Inilah kali pertama Kapolri menerbitkan regulasi peninjauan kembali keputusan komisi etik. Hasilnya, Brotoseno dipecat dengan tidak hormat.
Publik senang, Polri pun mungkin lega.
Akan tetapi, jelas, kita tidak boleh puas dan berhenti sampai di situ. Pemecatan Brotoseno bukanlah akhir dari babak pemberantasan korupsi di institusi negara, khususnya di lembaga kepolisian.

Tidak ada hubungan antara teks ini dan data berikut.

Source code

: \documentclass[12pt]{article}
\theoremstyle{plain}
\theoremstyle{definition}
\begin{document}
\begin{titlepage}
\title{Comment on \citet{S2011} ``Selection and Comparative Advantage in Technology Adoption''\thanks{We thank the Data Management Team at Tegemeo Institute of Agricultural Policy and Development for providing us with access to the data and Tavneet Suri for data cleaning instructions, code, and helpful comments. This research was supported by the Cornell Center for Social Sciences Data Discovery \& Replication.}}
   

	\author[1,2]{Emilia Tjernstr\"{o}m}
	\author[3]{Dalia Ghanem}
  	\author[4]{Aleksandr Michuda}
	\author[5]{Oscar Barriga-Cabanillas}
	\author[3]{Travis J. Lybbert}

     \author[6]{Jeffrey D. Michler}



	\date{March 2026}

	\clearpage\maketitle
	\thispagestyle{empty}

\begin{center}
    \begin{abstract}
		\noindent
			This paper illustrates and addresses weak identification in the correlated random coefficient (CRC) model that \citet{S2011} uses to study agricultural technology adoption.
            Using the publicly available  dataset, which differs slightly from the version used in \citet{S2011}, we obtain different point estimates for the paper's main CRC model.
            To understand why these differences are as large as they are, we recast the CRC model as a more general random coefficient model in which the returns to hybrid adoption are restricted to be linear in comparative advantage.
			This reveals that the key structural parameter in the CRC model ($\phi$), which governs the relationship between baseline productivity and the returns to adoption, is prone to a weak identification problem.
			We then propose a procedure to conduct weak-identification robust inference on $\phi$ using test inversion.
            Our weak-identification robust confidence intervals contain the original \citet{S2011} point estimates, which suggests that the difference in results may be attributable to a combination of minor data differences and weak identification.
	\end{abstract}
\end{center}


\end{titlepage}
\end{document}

Langkah offside yang sempat dilakukan dengan mengampuni koruptor, bahkan menampungnya lagi untuk bekerja seperti biasa di Mabes Polri, setidaknya menunjukkan bahwa sesungguhnya Polri belum betul-betul serius dalam menjalani peperangan melawan korupsi.
Kita tidak meragukan kemampuan Polri. Lembaga ini punya hampir segalanya untuk menjadi garda depan pemberantasan praktik korupsi di Tanah Air.

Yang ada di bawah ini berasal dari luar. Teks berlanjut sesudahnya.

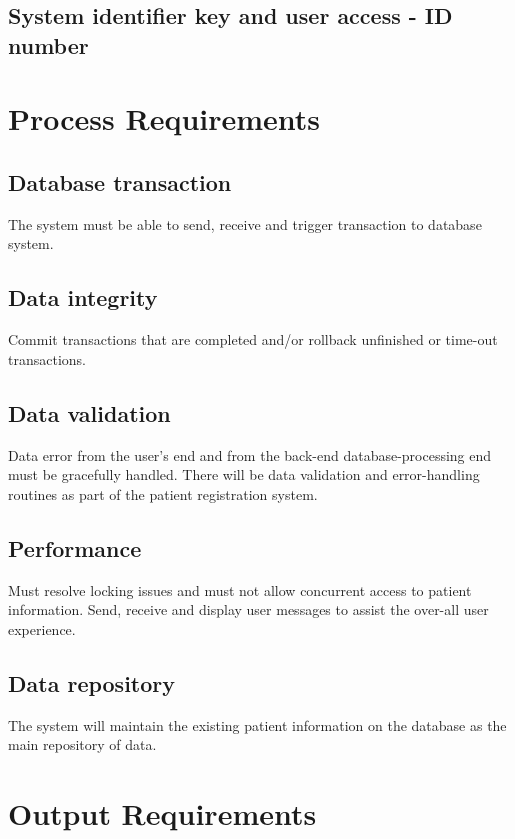 \documentclass[a4paper]{article}
\begin{document}
\subsection{System identifier key and user access - ID number}

\section{Process Requirements}

\subsection{Database transaction}

The system must be able to send, receive and trigger transaction to database system.

\subsection{Data integrity}

Commit transactions that are completed and/or rollback unfinished or time-out transactions.

\subsection{Data validation}

Data error from the user’s end and from the back-end database-processing end must be gracefully handled. There will be data validation and error-handling routines as part of the patient registration system.

\subsection{Performance}

Must resolve locking issues and must not allow concurrent access to patient information. Send, receive and display user messages to assist the over-all user experience.

\subsection{Data repository}

The  system will maintain the existing patient information on the database as the main repository of data.

\section{Output Requirements}
\end{document}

Aparat yang terlatih, infrastruktur yang lengkap, hingga jaringan yang luas hingga ke daerah, semua ada. Jika dibandingkan dengan KPK, misalnya, Polri unggul jauh.
Namun, mungkin persoalannya ada di kemauan dan komitmen.
Pada sisi inilah Polri harus membuktikan diri. Muruah Polri salah satunya akan ditentukan dari kemauan dan komitmen mereka memberangus kejahatan berstatus luar biasa seperti korupsi.
Rumusnya sebetulnya sederhana untuk melawan kejahatan luar biasa kita butuh komitmen yang juga luar biasa. Pada saat yang sama, penegak hukum, baik secara institusi maupun perorangan, harus menjadi yang terdepan membersihkan diri dari korupsi.